**WORK REQUEST:**
Scan the lines below and report each one containing "priority" by copying it.

Plain-text document sources:

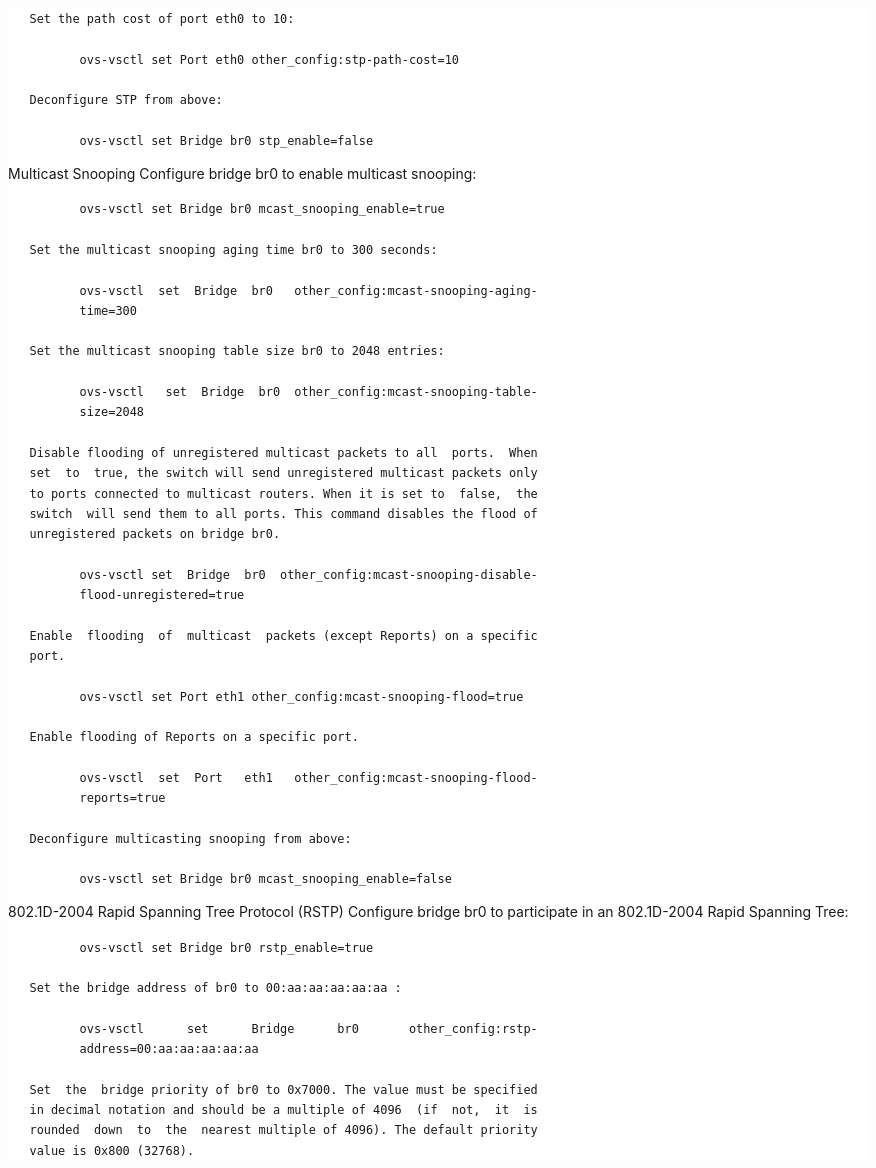        Set the path cost of port eth0 to 10:

              ovs-vsctl set Port eth0 other_config:stp-path-cost=10

       Deconfigure STP from above:

              ovs-vsctl set Bridge br0 stp_enable=false

   Multicast Snooping
       Configure bridge br0 to enable multicast snooping:

              ovs-vsctl set Bridge br0 mcast_snooping_enable=true

       Set the multicast snooping aging time br0 to 300 seconds:

              ovs-vsctl  set  Bridge  br0   other_config:mcast-snooping-aging-
              time=300

       Set the multicast snooping table size br0 to 2048 entries:

              ovs-vsctl   set  Bridge  br0  other_config:mcast-snooping-table-
              size=2048

       Disable flooding of unregistered multicast packets to all  ports.  When
       set  to  true, the switch will send unregistered multicast packets only
       to ports connected to multicast routers. When it is set to  false,  the
       switch  will send them to all ports. This command disables the flood of
       unregistered packets on bridge br0.

              ovs-vsctl set  Bridge  br0  other_config:mcast-snooping-disable-
              flood-unregistered=true

       Enable  flooding  of  multicast  packets (except Reports) on a specific
       port.

              ovs-vsctl set Port eth1 other_config:mcast-snooping-flood=true

       Enable flooding of Reports on a specific port.

              ovs-vsctl  set  Port   eth1   other_config:mcast-snooping-flood-
              reports=true

       Deconfigure multicasting snooping from above:

              ovs-vsctl set Bridge br0 mcast_snooping_enable=false

   802.1D-2004 Rapid Spanning Tree Protocol (RSTP)
       Configure  bridge  br0  to participate in an 802.1D-2004 Rapid Spanning
       Tree:

              ovs-vsctl set Bridge br0 rstp_enable=true

       Set the bridge address of br0 to 00:aa:aa:aa:aa:aa :

              ovs-vsctl      set      Bridge      br0       other_config:rstp-
              address=00:aa:aa:aa:aa:aa

       Set  the  bridge priority of br0 to 0x7000. The value must be specified
       in decimal notation and should be a multiple of 4096  (if  not,  it  is
       rounded  down  to  the  nearest multiple of 4096). The default priority
       value is 0x800 (32768).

**SOLUTION FOR THIS EXERCISE:**
       Set  the  bridge priority of br0 to 0x7000. The value must be specified
       rounded  down  to  the  nearest multiple of 4096). The default priority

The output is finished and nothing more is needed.